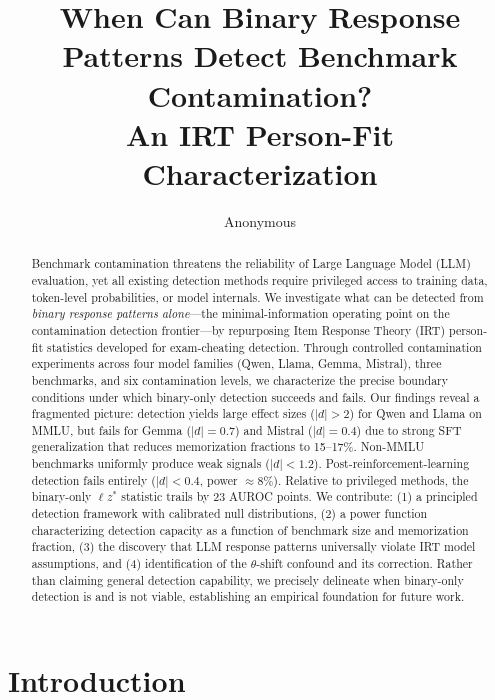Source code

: \documentclass[11pt,a4paper]{article}
\title{When Can Binary Response Patterns Detect Benchmark Contamination?\\An IRT Person-Fit Characterization}
\author{Anonymous}
\date{}
\newcommand{\lzstar}{\ensuremath{\ell z^*}}
\begin{document}
\maketitle

\begin{abstract}
Benchmark contamination threatens the reliability of Large Language Model (LLM) evaluation, yet all existing detection methods require privileged access to training data, token-level probabilities, or model internals.
We investigate what can be detected from \emph{binary response patterns alone}---the minimal-information operating point on the contamination detection frontier---by repurposing Item Response Theory (IRT) person-fit statistics developed for exam-cheating detection.
Through controlled contamination experiments across four model families (Qwen, Llama, Gemma, Mistral), three benchmarks, and six contamination levels, we characterize the precise boundary conditions under which binary-only detection succeeds and fails.
Our findings reveal a fragmented picture: detection yields large effect sizes ($|d|>2$) for Qwen and Llama on MMLU, but fails for Gemma ($|d|=0.7$) and Mistral ($|d|=0.4$) due to strong SFT generalization that reduces memorization fractions to 15--17\%.
Non-MMLU benchmarks uniformly produce weak signals ($|d|<1.2$).
Post-reinforcement-learning detection fails entirely ($|d|<0.4$, power $\approx$8\%).
Relative to privileged methods, the binary-only $\lzstar$ statistic trails by 23 AUROC points.
We contribute: (1) a principled detection framework with calibrated null distributions, (2) a power function characterizing detection capacity as a function of benchmark size and memorization fraction, (3) the discovery that LLM response patterns universally violate IRT model assumptions, and (4) identification of the $\theta$-shift confound and its correction.
Rather than claiming general detection capability, we precisely delineate when binary-only detection is and is not viable, establishing an empirical foundation for future work.
\end{abstract}

\section{Introduction}
\end{document}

* * *

What is needed:
Your answer should be the lines above that contain the word "lzstar", copied out.

The answer:
\newcommand{\lzstar}{\ensuremath{\ell z^*}}
Relative to privileged methods, the binary-only $\lzstar$ statistic trails by 23 AUROC points.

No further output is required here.